Board of Public Education v. Felder

Candler, J.

This was a petition by Felder and others, suing as citizens and taxpayers of the City of Americus, seeking to enjoin the Board of Public Education of thatvcity, “ a body politic and corporate under and by virtue of the laws of Georgia, the design of which is to manage and superintend the public education of the children of Americus,” from enforcing a resolution passed by the defendant, the effect of which was to deny admission to the public schools to the children of all parents who, if subject to poll tax, had not paid same up to and including the year next preceding that during which the child was sought to be entered in school, and to require the superintendent to obtain from the tax-collector a list of all persons subject to poll tax who had not paid same. The defendant demurred, on the grounds, (1) that there was no equity in the petition, and the plaintiffs had a complete remedy at law; (2) that the petition failed to set out that the plaintiffs had any children who had been denied admission to the public schools under the resolution complained of, and failed to show that they or either of them were injuriously affected by the operation of the rule; (3) that if the plaintiffs had any right at all, under the law it was an individual, and not a public right, and the petition failed to show any community of interest between the plaintiffs, or that the public *789was injured or damaged by the operation of the rule. This demurrer the court overruled. So' far as appears from the record, the only witnesses introduced on the hearing were Hudson, one of the plaintiffs, who swore that he was a resident and taxpayer of the City of Americus, and that his children had been refused the right to register and be admitted to the public school of Americus; and Mathis, the superintendent of .the public schools, who testified that Hudson’s children had been denied the right to register, but that later it was found that they were entitled to register, and they were then admitted to the public school. The court, after argument of counsel, passed an order enjoining the defendant as prayed in the petition ; and to that order, and also to the overruling of its demurrer, it excepted.

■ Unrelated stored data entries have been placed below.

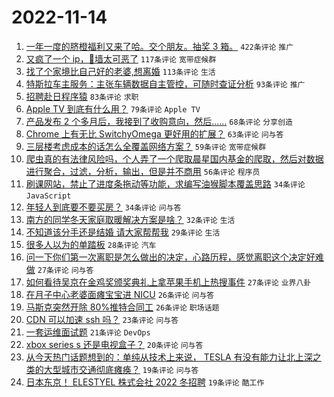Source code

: # 2022-11-14

1. [一年一度的脐橙福利又来了哈。交个朋友。抽奖 3 箱。](https://www.v2ex.com/t/895134) `422条评论` `推广`
1. [又疯了一个 ip，🧱墙太可恶了](https://www.v2ex.com/t/895000) `117条评论` `宽带症候群`
1. [找了个家境比自己好的老婆,想离婚](https://www.v2ex.com/t/895204) `113条评论` `生活`
1. [特斯拉车主服务：主张车辆数据自主管控，可随时查证分析](https://www.v2ex.com/t/895082) `93条评论` `推广`
1. [招聘赴日程序猿](https://www.v2ex.com/t/894991) `83条评论` `求职`
1. [Apple TV 到底有什么用？](https://www.v2ex.com/t/895019) `79条评论` `Apple TV`
1. [产品发布 2 个多月后，我接到了收购意向，然后……](https://www.v2ex.com/t/895100) `68条评论` `分享创造`
1. [Chrome 上有无比 SwitchyOmega 更好用的扩展？](https://www.v2ex.com/t/895078) `63条评论` `问与答`
1. [三层楼考虑成本的话怎么全覆盖网络方案？](https://www.v2ex.com/t/895054) `59条评论` `宽带症候群`
1. [爬虫真的有法律风险吗，个人弄了一个爬取晨星国内基金的爬取，然后对数据进行聚合，过滤，分析，输出，但是并不商用](https://www.v2ex.com/t/895050) `56条评论` `程序员`
1. [刷课网站，禁止了进度条拖动等功能，求编写油猴脚本覆盖思路](https://www.v2ex.com/t/895249) `34条评论` `JavaScript`
1. [年轻人到底要不要买房？](https://www.v2ex.com/t/895043) `34条评论` `问与答`
1. [南方的同学冬天家庭取暖解决方案是啥？](https://www.v2ex.com/t/895217) `32条评论` `生活`
1. [不知道该分手还是结婚 请大家帮帮我](https://www.v2ex.com/t/895243) `29条评论` `生活`
1. [很多人以为的单踏板](https://www.v2ex.com/t/895133) `28条评论` `汽车`
1. [问一下你们第一次离职是怎么做出的决定，心路历程，感觉离职这个决定好难做](https://www.v2ex.com/t/895177) `27条评论` `问与答`
1. [如何看待吴京在金鸡奖颁奖典礼上拿苹果手机上热搜事件](https://www.v2ex.com/t/895141) `27条评论` `业界八卦`
1. [在月子中心老婆面瘫宝宝进 NICU](https://www.v2ex.com/t/895140) `26条评论` `问与答`
1. [马斯克突然开除 80%推特合同工](https://www.v2ex.com/t/895026) `26条评论` `职场话题`
1. [CDN 可以加速 ssh 吗？](https://www.v2ex.com/t/895163) `23条评论` `问与答`
1. [一套运维面试题](https://www.v2ex.com/t/895119) `21条评论` `DevOps`
1. [xbox series s 还是电视盒子？](https://www.v2ex.com/t/895018) `20条评论` `问与答`
1. [从今天热门话题想到的：单纯从技术上来说， TESLA 有没有能力让北上深之类的大型城市交通彻底瘫痪？](https://www.v2ex.com/t/895236) `19条评论` `问与答`
1. [日本东京！ ELESTYEL 株式会社 2022 冬招聘](https://www.v2ex.com/t/895235) `19条评论` `酷工作`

1. In the view that we take of this case, it is not necessary to pass upon the legality or validity of the resolution the enforcement of which the plaintiffs below sought to enjoin; for, whatever the merits of the contentions of the parties as to that feature of the case, it is clear that the plaintiffs'have not pursued the proper remedy to redress their alleged grievances. It is an elementary proposition that the preventive aid of a .court of, equity will not be extended in behalf of a plaintiff who has a complete and adequate remedy at law. If, as contended by the plaintiffs and set up in their petition, the resolution passed by the Board of Public Education of Americus, restricting the right to enter the public schools to those children whose, fathers had paid their poll tax, was illegal, invalid, and without authority, the officer of the defendant whose duty it was to admit pupils to the public schools could not, upon proper application, legally refuse to admit a child by reason of the provisions of that resolution; and in the event that he did so refuse, the"remedy by mandamus would lie to compel him to perform his duty regardless of the obnoxious resolution. It will not, of course, be questioned that the granting of admission to the public • schools by the proper officer of the school board to a child entitled to such admission is a ministerial act of a public officer, to compel the performance of which mandamus will lie, or that mandamus is a common-law remedy. Conceding that the resolution objected to was illegal, the effect of its enforcement would be merely to prevent the performance by the school superintendent of a duty imposed upon him by law and which he owed to certain citizens; *790and it is well settled that “ mandamus and not injunction is the proper remedy where nothing is sought but the enforcement of a legal duty.” 19 Am. & Eng. Ene. L. (2d ed.) 721, and cases cited.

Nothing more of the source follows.